Page MenuHomePhabricator

Notifications when prometheus daemons are wedged
Open, HighPublic

Description

We have some stats collection that only happens on master nodes of the elasticsearch clusters. While reviewing some dashboards today I noticed that one hadn't been reporting data. Logging into the instance and testing the ports, the local prometheus daemon was accepting connections but never responding. Restarting the daemon (prometheus-wmf-elasticsearch-exporter) restored stats collection.

It seems we should expect that daemons may get stuck at some point or another, the main issue here seems to be that we didn't have any way to know this daemon stopped working correctly other than looking at the stats, monitors like the systemd service are happy that the process is still running.

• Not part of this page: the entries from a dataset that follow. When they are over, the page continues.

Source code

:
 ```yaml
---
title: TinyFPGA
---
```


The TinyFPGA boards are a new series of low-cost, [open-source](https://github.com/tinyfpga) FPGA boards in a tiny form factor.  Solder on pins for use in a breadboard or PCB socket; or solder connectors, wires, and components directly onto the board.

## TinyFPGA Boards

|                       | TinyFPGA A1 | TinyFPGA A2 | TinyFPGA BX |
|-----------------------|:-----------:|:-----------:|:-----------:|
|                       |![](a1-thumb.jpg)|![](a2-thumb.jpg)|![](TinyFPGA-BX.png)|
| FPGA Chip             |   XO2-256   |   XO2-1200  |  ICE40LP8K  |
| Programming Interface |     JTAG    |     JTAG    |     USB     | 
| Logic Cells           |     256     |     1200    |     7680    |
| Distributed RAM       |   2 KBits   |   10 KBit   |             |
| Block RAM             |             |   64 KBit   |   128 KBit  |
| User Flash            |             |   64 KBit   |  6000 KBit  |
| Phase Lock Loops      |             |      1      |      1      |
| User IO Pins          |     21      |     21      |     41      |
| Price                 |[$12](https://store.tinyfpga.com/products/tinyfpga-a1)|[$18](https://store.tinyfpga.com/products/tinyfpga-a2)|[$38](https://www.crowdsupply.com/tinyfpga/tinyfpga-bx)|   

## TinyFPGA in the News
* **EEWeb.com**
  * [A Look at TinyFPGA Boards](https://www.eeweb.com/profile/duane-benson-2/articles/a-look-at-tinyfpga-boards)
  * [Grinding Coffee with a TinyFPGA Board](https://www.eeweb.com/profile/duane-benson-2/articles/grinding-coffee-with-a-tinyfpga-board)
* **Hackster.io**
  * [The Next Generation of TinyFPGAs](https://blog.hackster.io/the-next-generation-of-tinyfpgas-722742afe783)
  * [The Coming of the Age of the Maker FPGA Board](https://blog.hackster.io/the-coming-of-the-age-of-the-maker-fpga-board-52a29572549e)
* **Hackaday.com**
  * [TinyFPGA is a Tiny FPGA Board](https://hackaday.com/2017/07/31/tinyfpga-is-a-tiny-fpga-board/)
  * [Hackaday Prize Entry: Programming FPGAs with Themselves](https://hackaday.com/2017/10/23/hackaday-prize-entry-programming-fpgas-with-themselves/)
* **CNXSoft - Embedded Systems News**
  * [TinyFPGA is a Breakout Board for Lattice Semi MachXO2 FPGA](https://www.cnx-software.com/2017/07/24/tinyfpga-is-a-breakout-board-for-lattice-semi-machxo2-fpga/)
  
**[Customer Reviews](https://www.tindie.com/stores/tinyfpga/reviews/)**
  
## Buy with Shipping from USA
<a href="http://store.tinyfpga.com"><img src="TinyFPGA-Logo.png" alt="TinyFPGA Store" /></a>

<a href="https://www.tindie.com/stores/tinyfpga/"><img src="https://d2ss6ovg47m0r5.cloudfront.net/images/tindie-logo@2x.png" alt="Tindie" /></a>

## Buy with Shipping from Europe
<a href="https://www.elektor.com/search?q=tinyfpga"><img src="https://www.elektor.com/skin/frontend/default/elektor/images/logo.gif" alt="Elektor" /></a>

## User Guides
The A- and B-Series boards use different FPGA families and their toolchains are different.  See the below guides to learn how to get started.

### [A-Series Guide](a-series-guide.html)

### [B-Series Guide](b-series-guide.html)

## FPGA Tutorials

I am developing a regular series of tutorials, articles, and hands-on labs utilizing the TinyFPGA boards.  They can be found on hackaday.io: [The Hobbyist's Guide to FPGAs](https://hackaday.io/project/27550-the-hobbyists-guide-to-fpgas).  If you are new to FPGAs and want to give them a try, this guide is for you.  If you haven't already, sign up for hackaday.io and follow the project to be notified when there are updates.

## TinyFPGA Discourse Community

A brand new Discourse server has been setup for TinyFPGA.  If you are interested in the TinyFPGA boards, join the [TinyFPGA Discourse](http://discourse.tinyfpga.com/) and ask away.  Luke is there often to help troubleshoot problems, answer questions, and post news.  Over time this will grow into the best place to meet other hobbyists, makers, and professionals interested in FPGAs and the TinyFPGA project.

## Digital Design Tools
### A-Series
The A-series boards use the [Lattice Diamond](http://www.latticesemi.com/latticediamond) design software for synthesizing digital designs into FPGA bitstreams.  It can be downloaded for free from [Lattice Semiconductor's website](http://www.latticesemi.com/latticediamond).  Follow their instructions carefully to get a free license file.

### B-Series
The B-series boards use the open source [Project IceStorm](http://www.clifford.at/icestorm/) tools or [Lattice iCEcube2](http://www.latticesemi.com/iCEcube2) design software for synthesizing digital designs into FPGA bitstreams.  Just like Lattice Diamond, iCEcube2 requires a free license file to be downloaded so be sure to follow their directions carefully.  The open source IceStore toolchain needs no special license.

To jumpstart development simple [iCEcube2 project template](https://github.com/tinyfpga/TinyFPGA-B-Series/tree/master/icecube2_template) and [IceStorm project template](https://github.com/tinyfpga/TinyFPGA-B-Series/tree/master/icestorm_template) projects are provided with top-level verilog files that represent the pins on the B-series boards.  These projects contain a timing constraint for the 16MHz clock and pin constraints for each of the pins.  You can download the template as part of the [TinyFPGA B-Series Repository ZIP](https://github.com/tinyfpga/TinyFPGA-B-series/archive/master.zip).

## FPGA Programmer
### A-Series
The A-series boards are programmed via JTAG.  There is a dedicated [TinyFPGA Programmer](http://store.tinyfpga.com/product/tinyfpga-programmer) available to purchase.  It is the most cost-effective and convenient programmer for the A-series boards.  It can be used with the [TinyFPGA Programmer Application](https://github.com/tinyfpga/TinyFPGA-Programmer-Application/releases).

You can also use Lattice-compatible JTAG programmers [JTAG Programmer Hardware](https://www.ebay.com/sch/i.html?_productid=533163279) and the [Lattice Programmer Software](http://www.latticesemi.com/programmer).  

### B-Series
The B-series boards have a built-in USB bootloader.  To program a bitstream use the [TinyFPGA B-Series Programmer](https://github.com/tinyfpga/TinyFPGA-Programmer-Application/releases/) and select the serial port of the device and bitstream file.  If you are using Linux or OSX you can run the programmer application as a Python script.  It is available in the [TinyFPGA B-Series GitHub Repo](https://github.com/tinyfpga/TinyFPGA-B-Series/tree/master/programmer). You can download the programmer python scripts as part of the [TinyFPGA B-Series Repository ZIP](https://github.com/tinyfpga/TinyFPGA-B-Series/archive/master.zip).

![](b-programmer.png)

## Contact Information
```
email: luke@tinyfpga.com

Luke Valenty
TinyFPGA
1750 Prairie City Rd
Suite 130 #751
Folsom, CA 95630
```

AC: Daemons are automatically restarted, repeated failures gives some sort of notice

Event Timeline

MPhamWMF triaged this task as High priority.Mar 8 2021, 4:32 PM
MPhamWMF moved this task from needs triage to Ops / SRE on the Discovery-Search board.

We have a generic alert that's supported to cover similar cases (but more widespread issues) namely alerting on "job availability", i.e. alert if a certain percentage of targets in a job are not scrapable. The related dashboard is https://grafana.wikimedia.org/d/NEJu05xZz/prometheus-targets. I suspect because in this case the availability is still quite high even with a few targets down. I'm mentioning this to provide an inspiration for an alert, if e.g. you need to know when even a single target is down. Hope that helps!

Hello @EBernhardson, moving to radar for now, please let us know how you'd like to proceed and if you need assistance. thanks!